- [Task instructions] Print nothing but the lines below starting at the line that holds "- Kegunaan HTML" and ending at the line that holds "- Pengertian dan Implementasi", including both, each exactly as written.

- [Data section]
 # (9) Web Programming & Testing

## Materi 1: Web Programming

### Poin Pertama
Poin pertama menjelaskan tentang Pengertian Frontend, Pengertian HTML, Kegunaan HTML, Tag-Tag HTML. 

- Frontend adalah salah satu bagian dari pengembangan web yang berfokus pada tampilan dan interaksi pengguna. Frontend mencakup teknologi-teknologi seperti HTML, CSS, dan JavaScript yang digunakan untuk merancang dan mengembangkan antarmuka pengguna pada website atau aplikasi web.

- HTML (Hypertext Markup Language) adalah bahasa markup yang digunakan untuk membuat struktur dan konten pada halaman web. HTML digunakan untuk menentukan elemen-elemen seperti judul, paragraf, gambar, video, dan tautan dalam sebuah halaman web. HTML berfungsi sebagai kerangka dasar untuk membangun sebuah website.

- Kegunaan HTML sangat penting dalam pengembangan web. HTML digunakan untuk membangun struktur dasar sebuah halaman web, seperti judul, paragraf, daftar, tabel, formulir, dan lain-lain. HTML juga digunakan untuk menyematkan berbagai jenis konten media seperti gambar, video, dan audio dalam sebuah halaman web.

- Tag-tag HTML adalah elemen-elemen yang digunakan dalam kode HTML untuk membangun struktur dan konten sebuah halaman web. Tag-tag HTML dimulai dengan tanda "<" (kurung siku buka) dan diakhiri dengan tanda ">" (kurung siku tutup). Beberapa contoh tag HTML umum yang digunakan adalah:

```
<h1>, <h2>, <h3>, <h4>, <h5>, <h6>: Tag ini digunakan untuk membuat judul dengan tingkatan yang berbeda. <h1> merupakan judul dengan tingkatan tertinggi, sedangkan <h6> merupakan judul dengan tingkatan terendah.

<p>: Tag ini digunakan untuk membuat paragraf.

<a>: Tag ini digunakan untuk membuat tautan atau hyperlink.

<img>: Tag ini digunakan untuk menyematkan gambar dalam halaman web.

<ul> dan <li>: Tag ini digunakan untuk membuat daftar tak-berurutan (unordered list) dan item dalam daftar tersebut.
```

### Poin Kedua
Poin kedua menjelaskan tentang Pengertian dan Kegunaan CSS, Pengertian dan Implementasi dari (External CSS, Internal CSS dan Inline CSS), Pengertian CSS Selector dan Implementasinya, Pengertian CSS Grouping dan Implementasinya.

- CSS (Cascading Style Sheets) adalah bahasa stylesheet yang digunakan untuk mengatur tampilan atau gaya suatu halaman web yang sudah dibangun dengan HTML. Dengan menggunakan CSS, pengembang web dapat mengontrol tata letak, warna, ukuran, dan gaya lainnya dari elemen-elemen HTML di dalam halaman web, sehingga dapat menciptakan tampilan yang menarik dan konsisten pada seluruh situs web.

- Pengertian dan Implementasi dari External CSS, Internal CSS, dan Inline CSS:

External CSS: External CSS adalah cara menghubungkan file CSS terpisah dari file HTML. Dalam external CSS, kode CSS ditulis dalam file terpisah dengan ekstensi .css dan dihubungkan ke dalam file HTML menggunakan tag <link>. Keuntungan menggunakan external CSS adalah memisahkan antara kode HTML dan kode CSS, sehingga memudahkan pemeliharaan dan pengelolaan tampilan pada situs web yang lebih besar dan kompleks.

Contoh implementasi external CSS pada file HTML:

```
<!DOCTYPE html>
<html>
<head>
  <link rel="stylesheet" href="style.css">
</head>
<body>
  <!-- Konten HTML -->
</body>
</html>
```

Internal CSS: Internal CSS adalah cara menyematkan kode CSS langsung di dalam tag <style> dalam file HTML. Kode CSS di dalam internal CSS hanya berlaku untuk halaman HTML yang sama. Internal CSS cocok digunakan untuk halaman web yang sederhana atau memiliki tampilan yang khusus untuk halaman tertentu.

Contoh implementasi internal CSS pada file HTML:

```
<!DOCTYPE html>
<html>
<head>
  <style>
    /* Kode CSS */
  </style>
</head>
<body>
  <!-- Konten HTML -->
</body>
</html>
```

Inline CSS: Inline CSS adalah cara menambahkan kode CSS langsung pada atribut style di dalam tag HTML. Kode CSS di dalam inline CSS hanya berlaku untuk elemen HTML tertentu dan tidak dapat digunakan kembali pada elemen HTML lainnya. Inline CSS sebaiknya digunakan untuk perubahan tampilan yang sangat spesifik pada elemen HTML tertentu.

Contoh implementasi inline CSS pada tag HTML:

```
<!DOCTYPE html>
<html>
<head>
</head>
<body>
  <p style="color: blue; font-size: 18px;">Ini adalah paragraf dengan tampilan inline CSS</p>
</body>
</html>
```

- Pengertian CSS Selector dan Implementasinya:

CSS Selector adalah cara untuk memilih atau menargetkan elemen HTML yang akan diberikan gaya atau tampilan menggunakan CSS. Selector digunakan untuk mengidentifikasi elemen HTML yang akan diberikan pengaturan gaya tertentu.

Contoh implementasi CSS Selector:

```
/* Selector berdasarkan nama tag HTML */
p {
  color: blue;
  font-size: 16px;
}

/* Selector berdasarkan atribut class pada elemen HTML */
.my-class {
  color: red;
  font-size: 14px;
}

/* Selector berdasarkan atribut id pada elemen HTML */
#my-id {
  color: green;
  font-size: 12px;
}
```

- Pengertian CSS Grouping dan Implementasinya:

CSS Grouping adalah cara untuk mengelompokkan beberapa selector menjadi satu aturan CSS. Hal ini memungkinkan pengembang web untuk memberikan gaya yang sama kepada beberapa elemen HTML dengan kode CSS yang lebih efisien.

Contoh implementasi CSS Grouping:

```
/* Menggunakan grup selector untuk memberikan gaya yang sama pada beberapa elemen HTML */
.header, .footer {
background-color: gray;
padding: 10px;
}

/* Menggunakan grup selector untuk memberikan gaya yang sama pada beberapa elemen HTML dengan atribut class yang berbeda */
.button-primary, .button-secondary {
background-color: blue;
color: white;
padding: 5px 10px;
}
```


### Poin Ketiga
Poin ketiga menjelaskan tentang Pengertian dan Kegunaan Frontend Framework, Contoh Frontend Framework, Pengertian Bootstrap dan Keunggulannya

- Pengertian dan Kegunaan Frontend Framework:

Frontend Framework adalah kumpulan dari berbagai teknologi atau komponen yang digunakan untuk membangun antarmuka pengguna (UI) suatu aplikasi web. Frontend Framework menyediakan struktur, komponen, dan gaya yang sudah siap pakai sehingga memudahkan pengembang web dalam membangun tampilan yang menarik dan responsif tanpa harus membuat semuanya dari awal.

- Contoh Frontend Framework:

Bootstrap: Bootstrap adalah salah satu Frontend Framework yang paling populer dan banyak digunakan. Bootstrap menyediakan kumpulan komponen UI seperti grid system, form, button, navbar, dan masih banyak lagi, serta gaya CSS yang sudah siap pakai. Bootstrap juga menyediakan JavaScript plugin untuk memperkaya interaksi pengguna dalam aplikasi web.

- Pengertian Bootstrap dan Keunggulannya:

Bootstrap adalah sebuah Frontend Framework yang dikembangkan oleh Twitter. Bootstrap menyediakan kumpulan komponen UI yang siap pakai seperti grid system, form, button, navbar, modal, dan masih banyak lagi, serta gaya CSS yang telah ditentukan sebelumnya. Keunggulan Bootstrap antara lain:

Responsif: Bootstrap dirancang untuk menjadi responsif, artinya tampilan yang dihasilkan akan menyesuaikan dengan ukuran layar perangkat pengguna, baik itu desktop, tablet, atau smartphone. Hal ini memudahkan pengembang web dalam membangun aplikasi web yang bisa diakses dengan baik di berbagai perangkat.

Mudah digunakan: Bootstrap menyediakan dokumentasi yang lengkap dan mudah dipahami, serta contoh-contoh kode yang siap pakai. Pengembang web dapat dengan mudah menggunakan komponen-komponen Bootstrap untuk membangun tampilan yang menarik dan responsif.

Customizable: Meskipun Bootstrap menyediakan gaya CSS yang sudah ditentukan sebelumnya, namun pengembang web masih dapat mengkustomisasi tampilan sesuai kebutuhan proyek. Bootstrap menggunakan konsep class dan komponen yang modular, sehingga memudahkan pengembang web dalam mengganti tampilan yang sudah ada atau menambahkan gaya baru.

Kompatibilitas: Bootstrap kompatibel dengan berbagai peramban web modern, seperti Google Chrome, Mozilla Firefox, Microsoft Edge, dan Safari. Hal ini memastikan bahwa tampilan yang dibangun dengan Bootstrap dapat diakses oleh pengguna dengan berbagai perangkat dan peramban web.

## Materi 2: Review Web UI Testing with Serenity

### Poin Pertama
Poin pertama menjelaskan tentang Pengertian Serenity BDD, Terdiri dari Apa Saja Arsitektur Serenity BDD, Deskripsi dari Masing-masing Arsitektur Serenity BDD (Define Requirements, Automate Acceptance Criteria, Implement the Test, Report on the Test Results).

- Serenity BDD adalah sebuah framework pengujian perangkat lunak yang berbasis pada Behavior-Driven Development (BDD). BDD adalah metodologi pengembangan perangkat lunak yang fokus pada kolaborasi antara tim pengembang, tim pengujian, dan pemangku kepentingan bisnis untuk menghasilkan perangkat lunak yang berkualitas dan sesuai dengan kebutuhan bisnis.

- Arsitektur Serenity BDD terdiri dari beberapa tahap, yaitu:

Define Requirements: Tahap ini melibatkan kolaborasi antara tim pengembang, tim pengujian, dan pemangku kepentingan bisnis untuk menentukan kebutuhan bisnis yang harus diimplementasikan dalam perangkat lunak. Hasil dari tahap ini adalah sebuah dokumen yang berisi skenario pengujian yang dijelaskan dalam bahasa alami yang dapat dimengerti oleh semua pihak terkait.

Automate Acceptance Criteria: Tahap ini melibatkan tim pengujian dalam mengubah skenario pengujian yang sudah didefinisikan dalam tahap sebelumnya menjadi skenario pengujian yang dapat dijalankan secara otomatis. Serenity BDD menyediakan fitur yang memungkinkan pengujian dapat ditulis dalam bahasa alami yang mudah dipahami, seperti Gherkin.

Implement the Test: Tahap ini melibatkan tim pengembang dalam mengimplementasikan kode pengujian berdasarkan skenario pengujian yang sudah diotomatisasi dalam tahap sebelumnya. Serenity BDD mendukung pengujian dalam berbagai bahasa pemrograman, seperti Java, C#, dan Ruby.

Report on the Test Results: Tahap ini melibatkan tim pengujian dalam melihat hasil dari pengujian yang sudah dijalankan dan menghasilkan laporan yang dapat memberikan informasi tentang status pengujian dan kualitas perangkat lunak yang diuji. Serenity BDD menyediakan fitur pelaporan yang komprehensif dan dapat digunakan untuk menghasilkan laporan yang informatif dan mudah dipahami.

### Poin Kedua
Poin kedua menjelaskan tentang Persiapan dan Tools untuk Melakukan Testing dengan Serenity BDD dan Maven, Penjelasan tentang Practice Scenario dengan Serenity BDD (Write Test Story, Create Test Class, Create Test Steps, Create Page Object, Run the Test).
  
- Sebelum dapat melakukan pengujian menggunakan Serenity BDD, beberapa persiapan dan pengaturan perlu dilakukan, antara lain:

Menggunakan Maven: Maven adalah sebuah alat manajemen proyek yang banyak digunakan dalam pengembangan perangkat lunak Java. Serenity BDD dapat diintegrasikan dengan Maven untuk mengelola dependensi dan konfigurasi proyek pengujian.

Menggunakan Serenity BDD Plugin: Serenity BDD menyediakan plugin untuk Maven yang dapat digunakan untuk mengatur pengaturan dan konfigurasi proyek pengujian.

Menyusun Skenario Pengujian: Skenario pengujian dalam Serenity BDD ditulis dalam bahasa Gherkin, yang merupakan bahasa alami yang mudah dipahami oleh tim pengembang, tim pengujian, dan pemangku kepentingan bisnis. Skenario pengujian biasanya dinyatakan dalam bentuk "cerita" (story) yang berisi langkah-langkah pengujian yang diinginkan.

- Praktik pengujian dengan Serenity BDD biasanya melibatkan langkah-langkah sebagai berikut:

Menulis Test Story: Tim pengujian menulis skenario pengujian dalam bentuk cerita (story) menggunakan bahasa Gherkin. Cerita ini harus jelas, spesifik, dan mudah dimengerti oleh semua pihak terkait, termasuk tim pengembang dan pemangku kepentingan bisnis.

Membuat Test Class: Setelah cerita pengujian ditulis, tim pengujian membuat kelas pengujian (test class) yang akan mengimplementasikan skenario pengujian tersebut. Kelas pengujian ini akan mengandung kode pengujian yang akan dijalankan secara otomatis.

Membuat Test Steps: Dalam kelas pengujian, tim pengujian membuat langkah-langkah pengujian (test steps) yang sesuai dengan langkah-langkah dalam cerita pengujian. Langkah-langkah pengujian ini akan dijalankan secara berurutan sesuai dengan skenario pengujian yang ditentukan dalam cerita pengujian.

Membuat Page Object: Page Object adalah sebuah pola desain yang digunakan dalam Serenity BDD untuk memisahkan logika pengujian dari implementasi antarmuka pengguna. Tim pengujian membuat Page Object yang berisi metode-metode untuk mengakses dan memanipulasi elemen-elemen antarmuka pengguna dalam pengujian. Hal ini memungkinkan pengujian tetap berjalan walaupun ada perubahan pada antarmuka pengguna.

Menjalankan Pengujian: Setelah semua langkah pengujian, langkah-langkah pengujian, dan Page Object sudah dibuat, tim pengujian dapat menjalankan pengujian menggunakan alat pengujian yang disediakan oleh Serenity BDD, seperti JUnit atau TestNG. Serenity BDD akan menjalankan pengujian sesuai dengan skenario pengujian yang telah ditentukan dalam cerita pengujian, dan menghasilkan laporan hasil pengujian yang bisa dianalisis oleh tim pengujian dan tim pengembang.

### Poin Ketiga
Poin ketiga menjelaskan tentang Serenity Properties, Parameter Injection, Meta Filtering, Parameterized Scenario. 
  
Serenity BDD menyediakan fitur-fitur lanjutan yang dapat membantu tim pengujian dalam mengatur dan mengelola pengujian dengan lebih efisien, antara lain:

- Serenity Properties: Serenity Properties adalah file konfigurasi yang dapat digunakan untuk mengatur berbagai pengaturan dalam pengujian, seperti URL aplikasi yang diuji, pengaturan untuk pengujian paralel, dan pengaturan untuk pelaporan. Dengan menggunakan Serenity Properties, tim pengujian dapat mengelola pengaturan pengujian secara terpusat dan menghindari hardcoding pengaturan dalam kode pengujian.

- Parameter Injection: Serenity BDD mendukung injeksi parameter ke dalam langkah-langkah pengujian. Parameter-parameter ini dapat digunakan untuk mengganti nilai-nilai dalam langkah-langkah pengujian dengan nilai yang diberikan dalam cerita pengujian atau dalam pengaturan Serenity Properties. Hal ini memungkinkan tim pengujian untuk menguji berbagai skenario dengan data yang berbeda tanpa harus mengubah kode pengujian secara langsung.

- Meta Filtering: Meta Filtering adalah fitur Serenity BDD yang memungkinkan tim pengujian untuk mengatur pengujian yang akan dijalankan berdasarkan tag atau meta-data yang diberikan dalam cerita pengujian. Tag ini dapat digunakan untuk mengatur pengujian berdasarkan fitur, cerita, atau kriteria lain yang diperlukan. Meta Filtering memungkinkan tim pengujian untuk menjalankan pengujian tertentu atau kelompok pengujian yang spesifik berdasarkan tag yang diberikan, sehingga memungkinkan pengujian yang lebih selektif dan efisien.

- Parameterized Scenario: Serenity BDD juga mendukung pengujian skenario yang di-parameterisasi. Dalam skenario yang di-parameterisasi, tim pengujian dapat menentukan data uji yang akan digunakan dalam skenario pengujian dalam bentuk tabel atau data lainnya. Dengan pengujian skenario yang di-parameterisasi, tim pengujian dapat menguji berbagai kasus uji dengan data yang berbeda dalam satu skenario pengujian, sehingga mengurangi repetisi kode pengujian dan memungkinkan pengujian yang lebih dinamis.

---

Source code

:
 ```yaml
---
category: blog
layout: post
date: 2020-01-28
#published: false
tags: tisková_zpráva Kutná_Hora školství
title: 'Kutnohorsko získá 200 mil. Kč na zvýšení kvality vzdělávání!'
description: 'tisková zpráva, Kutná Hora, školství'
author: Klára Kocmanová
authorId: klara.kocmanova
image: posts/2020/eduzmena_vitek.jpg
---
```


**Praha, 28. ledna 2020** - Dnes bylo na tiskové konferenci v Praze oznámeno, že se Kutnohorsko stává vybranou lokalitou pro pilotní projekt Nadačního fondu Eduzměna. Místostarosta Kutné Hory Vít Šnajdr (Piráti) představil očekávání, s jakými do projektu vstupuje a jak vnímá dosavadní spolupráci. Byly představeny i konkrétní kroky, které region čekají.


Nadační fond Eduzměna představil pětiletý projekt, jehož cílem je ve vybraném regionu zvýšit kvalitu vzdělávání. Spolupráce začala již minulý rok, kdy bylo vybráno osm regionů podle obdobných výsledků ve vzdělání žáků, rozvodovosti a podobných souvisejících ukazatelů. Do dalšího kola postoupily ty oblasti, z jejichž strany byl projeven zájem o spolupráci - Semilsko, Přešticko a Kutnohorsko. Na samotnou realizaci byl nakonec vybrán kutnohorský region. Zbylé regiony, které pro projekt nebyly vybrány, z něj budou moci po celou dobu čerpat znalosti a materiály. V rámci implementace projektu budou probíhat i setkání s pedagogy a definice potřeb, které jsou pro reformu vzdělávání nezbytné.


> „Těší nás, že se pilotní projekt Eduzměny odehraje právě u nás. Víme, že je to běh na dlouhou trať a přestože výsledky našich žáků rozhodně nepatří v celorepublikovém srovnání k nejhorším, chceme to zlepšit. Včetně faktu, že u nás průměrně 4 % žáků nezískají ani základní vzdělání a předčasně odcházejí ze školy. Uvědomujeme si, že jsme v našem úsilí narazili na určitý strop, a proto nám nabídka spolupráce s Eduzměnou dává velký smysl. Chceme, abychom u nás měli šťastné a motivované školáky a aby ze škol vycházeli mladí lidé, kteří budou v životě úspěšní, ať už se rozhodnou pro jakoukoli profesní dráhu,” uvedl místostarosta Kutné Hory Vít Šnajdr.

- [Task solution]
- Kegunaan HTML sangat penting dalam pengembangan web. HTML digunakan untuk membangun struktur dasar sebuah halaman web, seperti judul, paragraf, daftar, tabel, formulir, dan lain-lain. HTML juga digunakan untuk menyematkan berbagai jenis konten media seperti gambar, video, dan audio dalam sebuah halaman web.

- Tag-tag HTML adalah elemen-elemen yang digunakan dalam kode HTML untuk membangun struktur dan konten sebuah halaman web. Tag-tag HTML dimulai dengan tanda "<" (kurung siku buka) dan diakhiri dengan tanda ">" (kurung siku tutup). Beberapa contoh tag HTML umum yang digunakan adalah:

```
<h1>, <h2>, <h3>, <h4>, <h5>, <h6>: Tag ini digunakan untuk membuat judul dengan tingkatan yang berbeda. <h1> merupakan judul dengan tingkatan tertinggi, sedangkan <h6> merupakan judul dengan tingkatan terendah.

<p>: Tag ini digunakan untuk membuat paragraf.

<a>: Tag ini digunakan untuk membuat tautan atau hyperlink.

<img>: Tag ini digunakan untuk menyematkan gambar dalam halaman web.

<ul> dan <li>: Tag ini digunakan untuk membuat daftar tak-berurutan (unordered list) dan item dalam daftar tersebut.
```

### Poin Kedua
Poin kedua menjelaskan tentang Pengertian dan Kegunaan CSS, Pengertian dan Implementasi dari (External CSS, Internal CSS dan Inline CSS), Pengertian CSS Selector dan Implementasinya, Pengertian CSS Grouping dan Implementasinya.

- CSS (Cascading Style Sheets) adalah bahasa stylesheet yang digunakan untuk mengatur tampilan atau gaya suatu halaman web yang sudah dibangun dengan HTML. Dengan menggunakan CSS, pengembang web dapat mengontrol tata letak, warna, ukuran, dan gaya lainnya dari elemen-elemen HTML di dalam halaman web, sehingga dapat menciptakan tampilan yang menarik dan konsisten pada seluruh situs web.

- Pengertian dan Implementasi dari External CSS, Internal CSS, dan Inline CSS:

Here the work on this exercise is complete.